I've seen the talk! The issue with using a global lock on a global work queue is that, unless the work items have drastically different compute times, there _will_ be high contention on the lock.
I ran a benchmark [1], which shows that this is correct:
Results on quad-core Intel Linux box:
$ hyperfine target/release/testit 'env USE_RAYON=1 target/release/testit'
Benchmark 1: target/release/testit
Time (mean ± σ): 2.526 s ± 0.139 s [User: 4.709 s, System: 11.425 s]
Range (min … max): 2.391 s … 2.730 s 10 runs
Benchmark 2: env USE_RAYON=1 target/release/testit
Time (mean ± σ): 174.1 ms ± 0.9 ms [User: 212.1 ms, System: 121.1 ms]
Range (min … max): 173.1 ms … 175.4 ms 16 runs
Summary
env USE_RAYON=1 target/release/testit ran
14.51 ± 0.80 times faster than target/release/testit
Results on M1 Pro:
$ hyperfine target/release/testit 'env USE_RAYON=1 target/release/testit'
Benchmark 1: target/release/testit
Time (mean ± σ): 692.2 ms ± 8.3 ms [User: 491.4 ms, System: 5693.6 ms]

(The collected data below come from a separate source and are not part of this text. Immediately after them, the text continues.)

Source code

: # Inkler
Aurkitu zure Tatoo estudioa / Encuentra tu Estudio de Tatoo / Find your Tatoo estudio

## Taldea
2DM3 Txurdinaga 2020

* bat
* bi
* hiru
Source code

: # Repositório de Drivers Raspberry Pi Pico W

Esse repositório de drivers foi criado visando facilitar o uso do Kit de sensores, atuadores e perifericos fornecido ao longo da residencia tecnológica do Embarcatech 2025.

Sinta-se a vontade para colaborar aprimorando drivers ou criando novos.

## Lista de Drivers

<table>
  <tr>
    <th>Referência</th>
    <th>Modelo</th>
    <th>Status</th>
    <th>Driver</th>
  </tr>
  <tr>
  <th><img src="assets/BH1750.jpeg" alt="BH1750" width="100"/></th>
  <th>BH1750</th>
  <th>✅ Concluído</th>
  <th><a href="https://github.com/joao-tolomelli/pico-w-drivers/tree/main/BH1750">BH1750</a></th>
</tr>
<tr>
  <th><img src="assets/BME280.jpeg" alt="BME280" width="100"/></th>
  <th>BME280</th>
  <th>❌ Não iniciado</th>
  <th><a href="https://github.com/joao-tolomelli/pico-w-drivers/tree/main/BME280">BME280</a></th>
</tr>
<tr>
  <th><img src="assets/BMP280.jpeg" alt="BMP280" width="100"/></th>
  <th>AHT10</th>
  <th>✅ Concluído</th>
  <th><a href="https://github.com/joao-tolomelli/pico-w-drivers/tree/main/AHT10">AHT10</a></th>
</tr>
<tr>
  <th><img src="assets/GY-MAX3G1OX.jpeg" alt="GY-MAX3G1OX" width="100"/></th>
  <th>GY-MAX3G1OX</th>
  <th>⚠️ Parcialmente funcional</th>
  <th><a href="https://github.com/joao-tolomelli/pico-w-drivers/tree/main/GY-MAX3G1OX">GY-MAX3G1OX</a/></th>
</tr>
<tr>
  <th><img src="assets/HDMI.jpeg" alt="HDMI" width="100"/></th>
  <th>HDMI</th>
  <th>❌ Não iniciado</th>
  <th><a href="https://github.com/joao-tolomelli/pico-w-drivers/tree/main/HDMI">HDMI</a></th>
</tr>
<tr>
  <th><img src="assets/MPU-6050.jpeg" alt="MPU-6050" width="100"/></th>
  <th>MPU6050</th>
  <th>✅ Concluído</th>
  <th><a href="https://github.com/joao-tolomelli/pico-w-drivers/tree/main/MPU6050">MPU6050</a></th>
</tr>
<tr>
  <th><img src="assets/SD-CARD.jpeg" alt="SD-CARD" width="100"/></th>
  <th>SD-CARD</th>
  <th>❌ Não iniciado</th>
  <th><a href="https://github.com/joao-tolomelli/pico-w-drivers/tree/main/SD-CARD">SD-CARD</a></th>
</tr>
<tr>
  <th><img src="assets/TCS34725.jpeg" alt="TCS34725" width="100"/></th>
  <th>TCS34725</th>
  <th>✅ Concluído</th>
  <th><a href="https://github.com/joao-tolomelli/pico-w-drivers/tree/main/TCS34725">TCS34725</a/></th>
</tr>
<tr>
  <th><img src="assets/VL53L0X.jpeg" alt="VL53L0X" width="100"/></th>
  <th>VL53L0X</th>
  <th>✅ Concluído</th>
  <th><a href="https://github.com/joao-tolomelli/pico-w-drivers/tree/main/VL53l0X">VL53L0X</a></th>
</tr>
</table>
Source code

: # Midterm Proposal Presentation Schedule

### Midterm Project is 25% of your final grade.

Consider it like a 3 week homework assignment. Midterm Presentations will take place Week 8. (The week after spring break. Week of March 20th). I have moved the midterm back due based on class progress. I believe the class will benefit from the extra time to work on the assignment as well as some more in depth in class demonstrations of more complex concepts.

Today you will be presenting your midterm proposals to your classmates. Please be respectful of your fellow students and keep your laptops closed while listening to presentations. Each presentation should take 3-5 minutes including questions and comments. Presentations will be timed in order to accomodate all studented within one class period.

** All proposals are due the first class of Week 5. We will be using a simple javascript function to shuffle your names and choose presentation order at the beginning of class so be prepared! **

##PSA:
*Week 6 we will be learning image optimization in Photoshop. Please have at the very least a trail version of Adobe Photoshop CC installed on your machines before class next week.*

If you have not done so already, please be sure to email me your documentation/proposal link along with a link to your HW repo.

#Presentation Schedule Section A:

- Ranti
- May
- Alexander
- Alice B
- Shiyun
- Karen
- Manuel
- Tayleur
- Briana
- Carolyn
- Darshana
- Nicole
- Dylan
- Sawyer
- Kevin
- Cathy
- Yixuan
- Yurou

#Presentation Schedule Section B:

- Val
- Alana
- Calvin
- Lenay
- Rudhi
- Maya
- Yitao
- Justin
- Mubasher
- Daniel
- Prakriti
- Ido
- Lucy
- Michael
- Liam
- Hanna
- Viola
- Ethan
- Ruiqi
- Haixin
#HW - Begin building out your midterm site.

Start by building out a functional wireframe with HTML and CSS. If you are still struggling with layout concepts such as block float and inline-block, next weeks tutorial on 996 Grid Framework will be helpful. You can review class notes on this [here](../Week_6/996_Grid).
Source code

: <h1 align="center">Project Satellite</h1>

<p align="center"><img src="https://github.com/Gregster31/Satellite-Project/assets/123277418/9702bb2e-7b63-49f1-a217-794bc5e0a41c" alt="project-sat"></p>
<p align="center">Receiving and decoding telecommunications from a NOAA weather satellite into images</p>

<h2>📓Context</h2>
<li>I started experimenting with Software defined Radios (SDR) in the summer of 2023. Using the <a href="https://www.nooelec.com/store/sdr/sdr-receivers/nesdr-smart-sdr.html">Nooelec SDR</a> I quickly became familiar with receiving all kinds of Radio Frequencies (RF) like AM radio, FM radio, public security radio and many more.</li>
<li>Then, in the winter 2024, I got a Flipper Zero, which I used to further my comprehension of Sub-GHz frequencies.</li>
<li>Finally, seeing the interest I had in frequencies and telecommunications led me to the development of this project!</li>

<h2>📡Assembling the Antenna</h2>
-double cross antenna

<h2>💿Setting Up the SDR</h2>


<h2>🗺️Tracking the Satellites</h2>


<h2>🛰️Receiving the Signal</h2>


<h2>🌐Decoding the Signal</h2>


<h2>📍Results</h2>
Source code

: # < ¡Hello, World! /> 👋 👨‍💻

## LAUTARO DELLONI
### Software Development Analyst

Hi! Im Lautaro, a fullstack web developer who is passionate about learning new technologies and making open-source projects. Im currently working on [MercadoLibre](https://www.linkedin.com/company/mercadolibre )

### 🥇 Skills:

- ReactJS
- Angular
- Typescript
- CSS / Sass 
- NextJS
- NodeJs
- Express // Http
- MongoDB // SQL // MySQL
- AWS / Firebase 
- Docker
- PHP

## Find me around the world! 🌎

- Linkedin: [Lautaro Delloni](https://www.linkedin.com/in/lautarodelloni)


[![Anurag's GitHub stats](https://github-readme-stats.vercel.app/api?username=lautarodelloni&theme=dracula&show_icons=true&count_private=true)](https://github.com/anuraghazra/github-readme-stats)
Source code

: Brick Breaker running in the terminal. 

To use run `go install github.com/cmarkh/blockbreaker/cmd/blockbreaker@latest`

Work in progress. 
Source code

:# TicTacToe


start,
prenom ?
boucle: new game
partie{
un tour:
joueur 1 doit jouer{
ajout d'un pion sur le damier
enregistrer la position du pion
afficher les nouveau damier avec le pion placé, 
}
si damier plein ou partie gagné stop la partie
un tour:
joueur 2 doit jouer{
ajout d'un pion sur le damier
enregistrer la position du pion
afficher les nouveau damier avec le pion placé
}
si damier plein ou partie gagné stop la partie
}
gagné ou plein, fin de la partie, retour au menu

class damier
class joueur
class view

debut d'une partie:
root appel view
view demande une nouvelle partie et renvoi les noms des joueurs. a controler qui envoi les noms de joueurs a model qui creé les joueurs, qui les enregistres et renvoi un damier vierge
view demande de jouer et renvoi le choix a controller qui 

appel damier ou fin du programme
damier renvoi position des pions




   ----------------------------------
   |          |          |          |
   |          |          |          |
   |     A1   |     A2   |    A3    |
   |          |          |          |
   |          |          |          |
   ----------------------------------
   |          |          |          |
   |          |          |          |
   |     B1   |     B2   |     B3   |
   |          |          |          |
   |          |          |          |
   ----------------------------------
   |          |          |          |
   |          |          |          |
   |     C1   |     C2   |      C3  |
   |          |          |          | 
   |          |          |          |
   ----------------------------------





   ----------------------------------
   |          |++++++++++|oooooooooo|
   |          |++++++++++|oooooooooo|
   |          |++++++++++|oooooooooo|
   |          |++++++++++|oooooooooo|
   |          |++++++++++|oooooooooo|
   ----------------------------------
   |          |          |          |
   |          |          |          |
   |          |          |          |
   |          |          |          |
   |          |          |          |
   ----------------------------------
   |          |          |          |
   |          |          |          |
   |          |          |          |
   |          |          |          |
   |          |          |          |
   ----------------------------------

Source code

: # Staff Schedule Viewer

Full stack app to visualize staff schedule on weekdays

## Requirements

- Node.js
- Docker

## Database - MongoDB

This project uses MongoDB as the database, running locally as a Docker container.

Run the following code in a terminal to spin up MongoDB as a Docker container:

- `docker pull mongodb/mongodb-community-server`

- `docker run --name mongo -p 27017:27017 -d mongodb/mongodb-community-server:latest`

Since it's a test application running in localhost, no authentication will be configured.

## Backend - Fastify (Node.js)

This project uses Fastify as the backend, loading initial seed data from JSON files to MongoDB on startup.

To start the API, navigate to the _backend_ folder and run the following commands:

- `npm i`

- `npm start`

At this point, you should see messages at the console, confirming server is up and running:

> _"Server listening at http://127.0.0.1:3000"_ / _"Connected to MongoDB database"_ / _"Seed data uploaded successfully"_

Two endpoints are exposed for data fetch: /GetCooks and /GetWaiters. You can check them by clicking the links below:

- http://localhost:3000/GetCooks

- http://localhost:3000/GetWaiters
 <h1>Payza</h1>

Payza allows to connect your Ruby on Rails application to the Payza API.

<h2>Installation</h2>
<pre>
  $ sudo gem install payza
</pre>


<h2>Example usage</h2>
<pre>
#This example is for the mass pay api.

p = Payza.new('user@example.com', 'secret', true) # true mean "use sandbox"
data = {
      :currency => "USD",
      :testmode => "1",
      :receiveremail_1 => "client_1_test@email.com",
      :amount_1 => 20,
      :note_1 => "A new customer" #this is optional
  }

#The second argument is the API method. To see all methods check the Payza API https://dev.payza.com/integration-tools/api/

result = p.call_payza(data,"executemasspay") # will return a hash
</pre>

Range (min … max): 683.2 ms … 704.5 ms 10 runs
Benchmark 2: env USE_RAYON=1 target/release/testit
Time (mean ± σ): 63.0 ms ± 2.1 ms [User: 97.7 ms, System: 47.0 ms]
Range (min … max): 61.0 ms … 71.2 ms 44 runs
Summary
env USE_RAYON=1 target/release/testit ran
10.99 ± 0.39 times faster than target/release/testit
Ah, yes. It's good that you ran a benchmark. However, if I read the code correctly, your version with a lock does an extra memcopy. When the work function is as short as AES encoding of a block of memory, that memcopy is quite a big cost and the queue is going to be quite heavily contended.
Fedor Pikus has a good talk on this at cppcon 2019.